Many large investment funds with environmental, social and governance criteria have outperformed the broader market during the COVID-19 pandemic, buoyed in part by the funds' heavy weighting in large technology company stocks that have seen their own strong performance.
S&P Global Market Intelligence analyzed 17 exchange-traded and mutual funds with more than $250 million in assets under management that select stocks for investment based in part on ESG criteria. The analysis found that 14 of those posted higher returns than the S&P 500 in 2020 through July 31, with those outperformers rising between 1.8% and 20.1%. In comparison, the S&P 500 was up 1.2% as of July 31. An analysis of the same group of 17 ESG funds in May 2020 found that all but two had lost value in the year to date.
Critics of ESG investing often question whether the strategy can deliver premium returns. But ESG fund managers have said their focus on nontraditional risks led to portfolios of companies that so far have been resilient during the COVID-19 downturn.
BlackRock, Inc. Chairman and CEO Larry Fink in a July 17 earnings call noted that demand for sustainable products continues to accelerate as clients increasingly turn to ESG, "not only for investments that reflect their values but also to enhance performance, risk management and portfolio construction."
Globally, flows into sustainable investment funds doubled to $54.6 billion in the second quarter of the year over the first quarter, according to Morningstar Inc. data.

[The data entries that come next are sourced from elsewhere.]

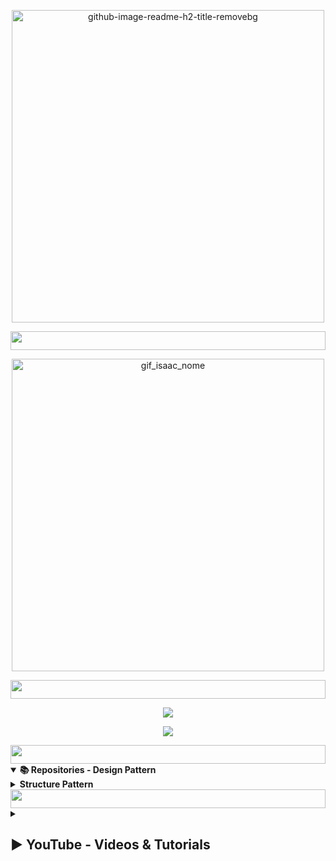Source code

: <p align="center">
  <img src="https://github.com/IM-NOT-AI/IM-not-AI/assets/113378671/ca376807-f1f0-483b-84d3-7b547b78c6ec" alt="github-image-readme-h2-title-removebg" width="500"> 
</p>


<img src="https://i.imgur.com/dBaSKWF.gif" height="30" width="100%">



<p align="center">
  <img src="https://github.com/IM-NOT-AI/IM-not-AI/assets/113378671/0a6e0c0f-fcdf-4ccc-af00-63e30836d180" alt="gif_isaac_nome" width="500"> 
</p>

<img src="https://i.imgur.com/dBaSKWF.gif" height="30" width="100%">

<p align="center">
  <!-- Typing SVG by DenverCoder1 - https://github.com/DenverCoder1/readme-typing-svg -->
  <a href="https://github.com/DenverCoder1/readme-typing-svg">
    <img src="https://readme-typing-svg.herokuapp.com/?lines=Mathematics+is+the+alphabet;with+which+God+has+written;the+universe;-+Galileo+Galilei,+XVII&font=Fira+Code&center=true&width=500&height=80&color=F1C40F&vCenter=true&size=22" />
  </a>
</p>

<p align="center">
  <!-- Typing SVG by DenverCoder1 - https://github.com/DenverCoder1/readme-typing-svg -->
  <a href="https://github.com/DenverCoder1/readme-typing-svg">
    <img src="https://readme-typing-svg.herokuapp.com/?lines=Programming+is+just+another+way;to+apply+mathematical+logic;to+solve+problems;-+Steve+McConnell,+XXI&font=Fira+Code&center=true&width=500&height=80&color=8B0000&vCenter=true&size=22" />
  </a>
</p>


<img src="https://i.imgur.com/dBaSKWF.gif" height="30" width="100%">


<details open>
  <summary><b>📚 Repositories - Design Pattern</b></summary>
  <details>
    <summary><b>Structure Pattern</b></summary>
    <p align="center">
      <img src="https://github.com/IM-NOT-AI/IM-NOT-AI/raw/main/assets/113378671/f1e503bd-f9f6-4175-a63d-b2893febc667" alt="structure-pattern">
    </p>
  </details>
</details>



<img src="https://i.imgur.com/dBaSKWF.gif" height="30" width="100%">

<details> 
  <summary><h2>▶ YouTube - Videos & Tutorials</h2></summary>

  <h3>🔜 SOON 🔜</h3>

<img src="https://i.imgur.com/dBaSKWF.gif" height="30" width="100%">

<details> 
  <summary><h2>🛠️ Tools - Languages & Softwares</h2></summary>

<h3>⌨ Languages & Libraries</h3>
<p align="left">
  <a href="https://skillicons.dev">
    <img src="https://img.shields.io/badge/Python-FFD43B?style=for-the-badge&logo=python&logoColor=blue" alt="Python Badge"/>
    <img src="https://img.shields.io/badge/R-276DC3?style=for-the-badge&logo=r&logoColor=white" alt="R Badge"/>
    <img src="https://img.shields.io/badge/C%2B%2B-00599C?style=for-the-badge&logo=c%2B%2B&logoColor=white" alt="C++ Badge"/>
    <img src="https://img.shields.io/badge/CSS3-1572B6?style=for-the-badge&logo=css3&logoColor=white" alt="CSS3 Badge"/>
    <img src="https://img.shields.io/badge/HTML5-E34F26?style=for-the-badge&logo=html5&logoColor=white" alt="HTML5 Badge"/>
    <img src="https://img.shields.io/badge/Markdown-000000?style=for-the-badge&logo=markdown&logoColor=white" alt="Markdown Badge"/>
    <img src="https://img.shields.io/badge/Bash-121011.svg?style=for-the-badge&logo=gnu-bash&logoColor=white" alt="Bash Badge"/>
    <img src="https://img.shields.io/badge/Shell_Script-121011?style=for-the-badge&logo=gnu-bash&logoColor=white" alt="Shell Script Badge"/>
  </a>
</p>
<p align="left">
  <a href="https://skillicons.dev">
    <img src="https://img.shields.io/badge/Pandas-2C2D72?style=for-the-badge&logo=pandas&logoColor=white" alt="Pandas Badge"/>
    <img src="https://img.shields.io/badge/Numpy-777BB4?style=for-the-badge&logo=numpy&logoColor=white" alt="Numpy Badge"/>
    <img src="https://img.shields.io/badge/Matplotlib-%23ffffff.svg?style=for-the-badge&logo=Matplotlib&logoColor=black" alt="Matplotlib Badge"/>
    <img src="https://img.shields.io/badge/Folium-77B829?style=for-the-badge&logo=&logoColor=white" alt="Folium Badge"/>
    <img src="https://img.shields.io/badge/Plotly-239120?style=for-the-badge&logo=plotly&logoColor=white" alt="Plotly Green Badge"/>
    <img src="https://img.shields.io/badge/django-%23092E20.svg?style=for-the-badge&logo=django&logoColor=white" alt="Django Badge"/>
    <img src="https://img.shields.io/badge/flask-%23000.svg?style=for-the-badge&logo=flask&logoColor=white" alt="Flask Badge"/>
    <img src="https://img.shields.io/badge/-elementary%20OS-black?style=for-the-badge&logo=elementary&logoColor=white" alt="Elementary OS Badge"/>
    <img src="https://img.shields.io/badge/Socket.io-010101?&style=for-the-badge&logo=Socket.io&logoColor=white" alt="Socket IO Badge"/>
    <img src="https://img.shields.io/badge/TensorFlow-FF6F00?style=for-the-badge&logo=tensorflow&logoColor=white" alt="TensorFlow Badge"/>
    <img src="https://img.shields.io/badge/scikit_learn-F7931E?style=for-the-badge&logo=scikit-learn&logoColor=white" alt="Scikit Learn Badge"/>
    <img src="https://img.shields.io/badge/OpenCV-27338e?style=for-the-badge&logo=OpenCV&logoColor=white" alt="OpenCV Badge"/>
  </a>
</p>



<h3>🛢 Databases</h3>
<p align="left">
  <a href="https://skillicons.dev">
    <img src="https://img.shields.io/badge/mysql-%2300f.svg?style=for-the-badge&logo=mysql&logoColor=white" alt="MySQL"/>
    <img src="https://img.shields.io/badge/postgres-%23316192.svg?style=for-the-badge&logo=postgresql&logoColor=white" alt="Postgres"/>
    <img src="https://img.shields.io/badge/Sqlite-003B57?style=for-the-badge&logo=sqlite&logoColor=white" alt="Sqlite"/>
  </a>
</p>



<h3>☁️ Cloud Servers</h3>
<p align="left">
  <a href="https://skillicons.dev">
    <img src="https://img.shields.io/badge/Amazon_AWS-FF9900?style=for-the-badge&logo=amazonaws&logoColor=white" alt="Amazon AWS"/>
    <img src="https://img.shields.io/badge/microsoft%20azure-0089D6?style=for-the-badge&logo=microsoft-azure&logoColor=white" alt="Microsoft Azure"/>
    <img src="https://img.shields.io/badge/Google_Cloud-4285F4?style=for-the-badge&logo=google-cloud&logoColor=white" alt="Google Cloud"/>
  </a>
</p>


<h3>🐧 Others</h3>
<p align="left">
  <a href="https://skillicons.dev">
    <img src="https://img.shields.io/badge/GIT-E44C30?style=for-the-badge&logo=git&logoColor=white" alt="GIT Badge"/>
    <img src="https://img.shields.io/badge/GitHub-100000?style=for-the-badge&logo=github&logoColor=white" alt="GitHub Badge"/>
    <img src="https://img.shields.io/badge/Windows%20Terminal-%234D4D4D.svg?style=for-the-badge&logo=windows-terminal&logoColor=white" alt="Windows Terminal Icon"/>
    <img src="https://img.shields.io/badge/Linux-FCC624?style=for-the-badge&logo=linux&logoColor=black" alt="Linux Icon"/>
    <img src="https://img.shields.io/badge/Raspberry%20Pi-A22846?style=for-the-badge&logo=Raspberry%20Pi&logoColor=white" alt="Raspberry PI Badge"/>
    <img src="https://img.shields.io/badge/Android-3DDC84?style=for-the-badge&logo=android&logoColor=white" alt="Android Badge"/>
    <img src="https://img.shields.io/badge/Colab-F9AB00?style=for-the-badge&logo=googlecolab&color=525252" alt="Colab Badge"/>
    <img src="https://img.shields.io/badge/Jupyter-F37626.svg?&style=for-the-badge&logo=Jupyter&logoColor=white" alt="Jupyter Badge"/>
    <img src="https://img.shields.io/badge/VSCode-0078D4?style=for-the-badge&logo=visual%20studio%20code&logoColor=white" alt="VSCode Badge"/>
    <img src="https://img.shields.io/badge/IntelliJ_IDEA-000000.svg?style=for-the-badge&logo=intellij-idea&logoColor=white" alt="IntelliJ IDEA Badge"/>
    <img src="https://img.shields.io/badge/ngrok-1F1E37?style=for-the-badge&logo=Ngrok&logoColor=white" alt="Ngrok Badge"/>
    <img src="https://img.shields.io/badge/Twilio-F22F46?style=for-the-badge&logo=Twilio&logoColor=white" alt="Twilio Badge"/>
    <img src="https://img.shields.io/badge/Postman-FF6C37?style=for-the-badge&logo=Postman&logoColor=white" alt="Postman Badge"/>
    <img src="https://img.shields.io/badge/PowerBI-F2C811?style=for-the-badge&logo=Power%20BI&logoColor=white" alt="Power BI Badge"/>
  </a>
</p>

<img src="https://i.imgur.com/dBaSKWF.gif" height="30" width="100%">

  <details> 
  <summary><h2>📊 Git Performace - Statistics & Activity</h2></summary>

<p align="left">
  <a href="https://github.com/im-not-ai">
    <img src="https://github-readme-stats.vercel.app/api?username=im-not-ai&show_icons=true&locale=en&theme=dark" alt="GitHub Stats" height="165"/>
  </a>
</p>
<p align="left">
  <a href="https://github.com/im-not-ai">
    <img src="https://github-readme-streak-stats.herokuapp.com/?user=im-not-ai&theme=dark" alt="GitHub Streak Stats"/>
  </a>
</p>
<p align="left">
  <a href="https://github.com/im-not-ai">
    <img src="https://github-readme-stats.vercel.app/api/top-langs?username=im-not-ai&show_icons=true&locale=en&layout=compact&theme=dark" alt="Top Languages" height="165"/>
  </a>
</p>




<img src="https://i.imgur.com/dBaSKWF.gif" height="30" width="100%">


<details> 
<summary><h2>🎙️ Social Media</h2></summary>
<p align="left">
<a href="https://linkedin.com/in/https://www.linkedin.com/in/isaac-maciel/" target="blank"><img align="center" src="https://raw.githubusercontent.com/rahuldkjain/github-profile-readme-generator/master/src/images/icons/Social/linked-in-alt.svg" alt="https://www.linkedin.com/in/isaac-maciel/" height="30" width="40" /></a>
<a href="https://instagram.com/im.not.ai.official" target="blank"><img align="center" src="https://raw.githubusercontent.com/rahuldkjain/github-profile-readme-generator/master/src/images/icons/Social/instagram.svg" alt="im.not.ai.official" height="30" width="40" /></a>
<a href="https://medium.com/@isaac.maciel.gc" target="blank"><img align="center" src="https://raw.githubusercontent.com/rahuldkjain/github-profile-readme-generator/master/src/images/icons/Social/medium.svg" alt="@isaac.maciel.gc" height="30" width="40" /></a>
<a href="https://www.youtube.com/c/https://www.youtube.com/@im.not.ai.99" target="blank"><img align="center" src="https://raw.githubusercontent.com/rahuldkjain/github-profile-readme-generator/master/src/images/icons/Social/youtube.svg" alt="https://www.youtube.com/@im.not.ai.99" height="30" width="40" /></a>
<a href="https://discord.gg/623206153555542056" target="blank"><img align="center" src="https://raw.githubusercontent.com/rahuldkjain/github-profile-readme-generator/master/src/images/icons/Social/discord.svg" alt="623206153555542056" height="30" width="40" /></a>
</p>

<img src="https://i.imgur.com/dBaSKWF.gif" height="30" width="100%">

The top performer in the latest ESG fund analysis by S&P Global Market Intelligence was the Brown Advisory Sustainable Growth Fund. The fund, managed by Brown Advisory Inc., gained 20.1% in the year to date. The second-highest performer in the group was Nuveen Winslow Large-Cap Growth ESG Fund with a price increase of 19.7%. That fund is co-managed by Nuveen Fund Advisors, LLC and Winslow Capital Management, LLC. The Putnam Sustainable Leaders Fund managed by Putnam Investment Management, LLC, came in third place with an increase of 10.8%.
The only two ESG funds in the group with negative returns in the year to date were Neuberger Berman Investment Advisers LLC's Neuberger Berman Sustainable Equity Fund, with a price down 0.4%, and Parnassus Investments' Parnassus Endeavor Fund, down 3.2% for the year, which was still better than those funds were performing in May.
Information technology stocks comprise at least 20% of the holdings for each of the funds reviewed, according to S&P Capital IQ data. As of July 31, technology stocks accounted for about 36% of the Brown Advisory Sustainable Growth Fund and about a 47% equity share of the Nuveen Winslow Large-Cap Growth ESG Fund. Tech stocks, in comparison, made up about 28% of the S&P 500 at that time.
As for technology stocks, for the six month period ended Aug. 11, the S&P 500 Information Technology Sector index value was up 10.8% while the S&P 500 overall was down 0.7%, S&P Capital IQ data shows. And some of the S&P 500's biggest technology company stocks by market cap — Facebook Inc., Amazon.com Inc., Apple Inc., Microsoft Corporation and Google parent Alphabet Inc. — as of July 24 had markedly outperformed the rest of the index for the year. The FAAMG stocks were up 29.2%, compared to less than 0.3% for the rest of the S&P 500.
Sarah Hindlian-Bowler, a senior software analyst at financial services company Macquarie Group Ltd., said the performance of information technology stocks reflects the value those industries are providing to society during the COVID-19 pandemic.
"There has definitely been a dollar rotation into technology in this current environment," Hindlian-Bowler said. "[I]f you look at the world as a whole right now, there really aren't a lot of great alternative places where there's a clear thematic and real benefit from the actual virus, which is the work-from-home, school-from-home component."